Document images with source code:
##############################

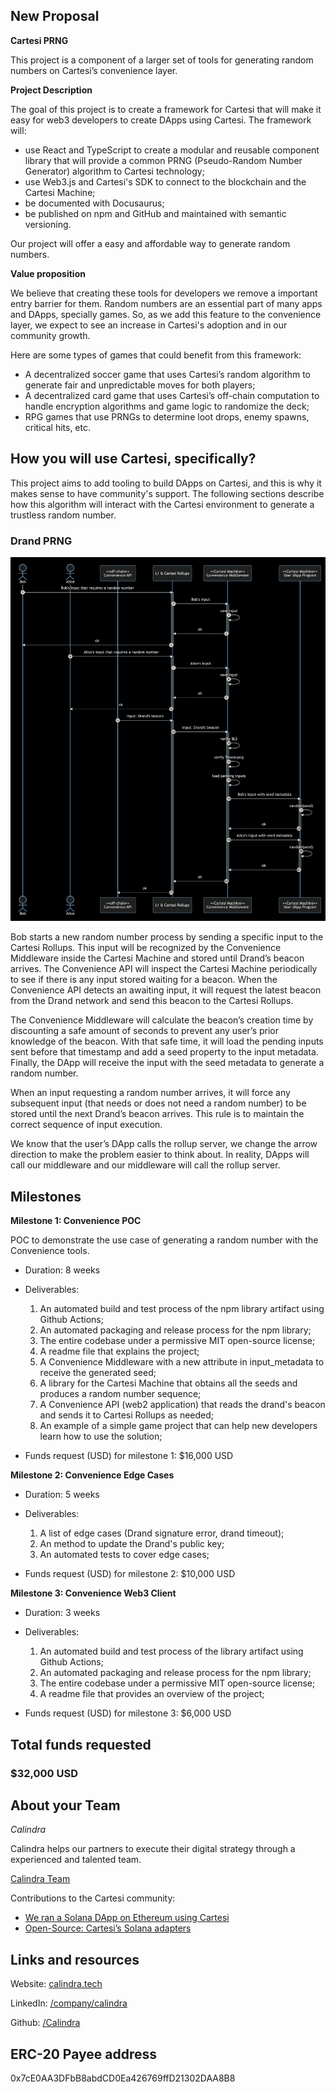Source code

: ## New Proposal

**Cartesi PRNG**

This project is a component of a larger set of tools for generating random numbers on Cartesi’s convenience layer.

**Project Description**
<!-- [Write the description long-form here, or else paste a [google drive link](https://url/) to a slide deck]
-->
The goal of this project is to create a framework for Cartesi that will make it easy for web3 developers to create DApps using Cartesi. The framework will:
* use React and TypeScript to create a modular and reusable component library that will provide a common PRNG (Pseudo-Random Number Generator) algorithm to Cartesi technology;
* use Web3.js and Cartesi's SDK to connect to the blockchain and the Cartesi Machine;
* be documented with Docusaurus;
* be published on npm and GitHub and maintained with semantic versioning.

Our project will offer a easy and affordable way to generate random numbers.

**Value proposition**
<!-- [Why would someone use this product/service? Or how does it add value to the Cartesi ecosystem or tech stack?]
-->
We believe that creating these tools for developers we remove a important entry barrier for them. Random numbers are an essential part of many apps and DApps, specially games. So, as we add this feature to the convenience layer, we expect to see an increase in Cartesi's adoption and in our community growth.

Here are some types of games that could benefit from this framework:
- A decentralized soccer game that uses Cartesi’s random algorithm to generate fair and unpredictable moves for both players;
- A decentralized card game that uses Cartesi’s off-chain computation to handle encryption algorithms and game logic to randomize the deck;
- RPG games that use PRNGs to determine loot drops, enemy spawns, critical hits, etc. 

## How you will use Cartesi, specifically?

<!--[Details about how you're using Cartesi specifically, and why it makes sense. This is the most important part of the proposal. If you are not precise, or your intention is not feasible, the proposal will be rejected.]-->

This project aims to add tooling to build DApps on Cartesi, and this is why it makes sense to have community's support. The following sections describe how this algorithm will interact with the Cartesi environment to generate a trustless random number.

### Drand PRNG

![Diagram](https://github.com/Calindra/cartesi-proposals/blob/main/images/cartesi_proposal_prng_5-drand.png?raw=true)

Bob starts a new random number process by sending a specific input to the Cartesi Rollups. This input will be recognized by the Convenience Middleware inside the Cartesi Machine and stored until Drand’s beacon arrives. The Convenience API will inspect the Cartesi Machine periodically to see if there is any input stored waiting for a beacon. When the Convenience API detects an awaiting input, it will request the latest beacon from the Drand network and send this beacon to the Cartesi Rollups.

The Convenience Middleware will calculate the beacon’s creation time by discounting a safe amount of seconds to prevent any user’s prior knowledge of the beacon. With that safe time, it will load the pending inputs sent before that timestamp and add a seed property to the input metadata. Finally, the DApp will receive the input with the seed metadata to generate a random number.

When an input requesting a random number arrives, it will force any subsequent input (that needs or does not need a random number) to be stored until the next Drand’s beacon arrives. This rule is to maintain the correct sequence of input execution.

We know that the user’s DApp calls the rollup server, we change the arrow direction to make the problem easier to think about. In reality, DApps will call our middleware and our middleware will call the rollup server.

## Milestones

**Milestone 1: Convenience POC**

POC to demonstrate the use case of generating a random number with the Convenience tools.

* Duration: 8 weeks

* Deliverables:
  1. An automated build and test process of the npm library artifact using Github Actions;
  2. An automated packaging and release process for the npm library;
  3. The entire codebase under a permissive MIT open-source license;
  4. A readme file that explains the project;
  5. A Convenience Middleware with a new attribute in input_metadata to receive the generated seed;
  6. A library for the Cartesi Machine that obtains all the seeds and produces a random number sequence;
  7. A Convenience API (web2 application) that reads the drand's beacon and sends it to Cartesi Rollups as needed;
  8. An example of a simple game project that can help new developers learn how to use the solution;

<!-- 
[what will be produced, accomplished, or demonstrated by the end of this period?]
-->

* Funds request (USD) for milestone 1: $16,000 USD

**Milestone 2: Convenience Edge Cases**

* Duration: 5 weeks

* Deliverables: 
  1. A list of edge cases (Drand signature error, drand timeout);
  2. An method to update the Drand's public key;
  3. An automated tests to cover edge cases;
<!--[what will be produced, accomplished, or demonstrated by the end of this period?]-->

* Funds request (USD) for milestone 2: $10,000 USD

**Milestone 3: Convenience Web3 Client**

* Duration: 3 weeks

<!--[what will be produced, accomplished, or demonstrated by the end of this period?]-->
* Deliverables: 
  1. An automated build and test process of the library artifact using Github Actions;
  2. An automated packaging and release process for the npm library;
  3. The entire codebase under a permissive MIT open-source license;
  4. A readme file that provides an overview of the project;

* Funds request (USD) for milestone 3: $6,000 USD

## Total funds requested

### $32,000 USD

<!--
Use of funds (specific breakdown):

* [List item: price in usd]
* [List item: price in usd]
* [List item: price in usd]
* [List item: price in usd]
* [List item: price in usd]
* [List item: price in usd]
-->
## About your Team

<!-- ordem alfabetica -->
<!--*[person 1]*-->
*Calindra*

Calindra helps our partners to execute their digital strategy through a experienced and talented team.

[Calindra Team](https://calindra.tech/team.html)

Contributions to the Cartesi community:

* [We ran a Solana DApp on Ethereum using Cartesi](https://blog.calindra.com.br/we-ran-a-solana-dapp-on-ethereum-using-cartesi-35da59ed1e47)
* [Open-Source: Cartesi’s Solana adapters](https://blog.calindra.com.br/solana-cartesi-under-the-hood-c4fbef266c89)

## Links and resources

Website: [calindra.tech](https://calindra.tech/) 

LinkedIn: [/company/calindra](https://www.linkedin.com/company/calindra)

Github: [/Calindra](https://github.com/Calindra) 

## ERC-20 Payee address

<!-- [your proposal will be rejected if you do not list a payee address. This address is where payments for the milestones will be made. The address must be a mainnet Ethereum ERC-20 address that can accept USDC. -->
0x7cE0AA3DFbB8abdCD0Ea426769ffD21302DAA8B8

##############################

§ Directions for this task
Both end lines included, restate word for word the lines above from the line with "2. An method" to the line with "Calindra helps our", and nothing else.

§ Answer
  2. An method to update the Drand's public key;
  3. An automated tests to cover edge cases;
<!--[what will be produced, accomplished, or demonstrated by the end of this period?]-->

* Funds request (USD) for milestone 2: $10,000 USD

**Milestone 3: Convenience Web3 Client**

* Duration: 3 weeks

<!--[what will be produced, accomplished, or demonstrated by the end of this period?]-->
* Deliverables: 
  1. An automated build and test process of the library artifact using Github Actions;
  2. An automated packaging and release process for the npm library;
  3. The entire codebase under a permissive MIT open-source license;
  4. A readme file that provides an overview of the project;

* Funds request (USD) for milestone 3: $6,000 USD

## Total funds requested

### $32,000 USD

<!--
Use of funds (specific breakdown):

* [List item: price in usd]
* [List item: price in usd]
* [List item: price in usd]
* [List item: price in usd]
* [List item: price in usd]
* [List item: price in usd]
-->
## About your Team

<!-- ordem alfabetica -->
<!--*[person 1]*-->
*Calindra*

Calindra helps our partners to execute their digital strategy through a experienced and talented team.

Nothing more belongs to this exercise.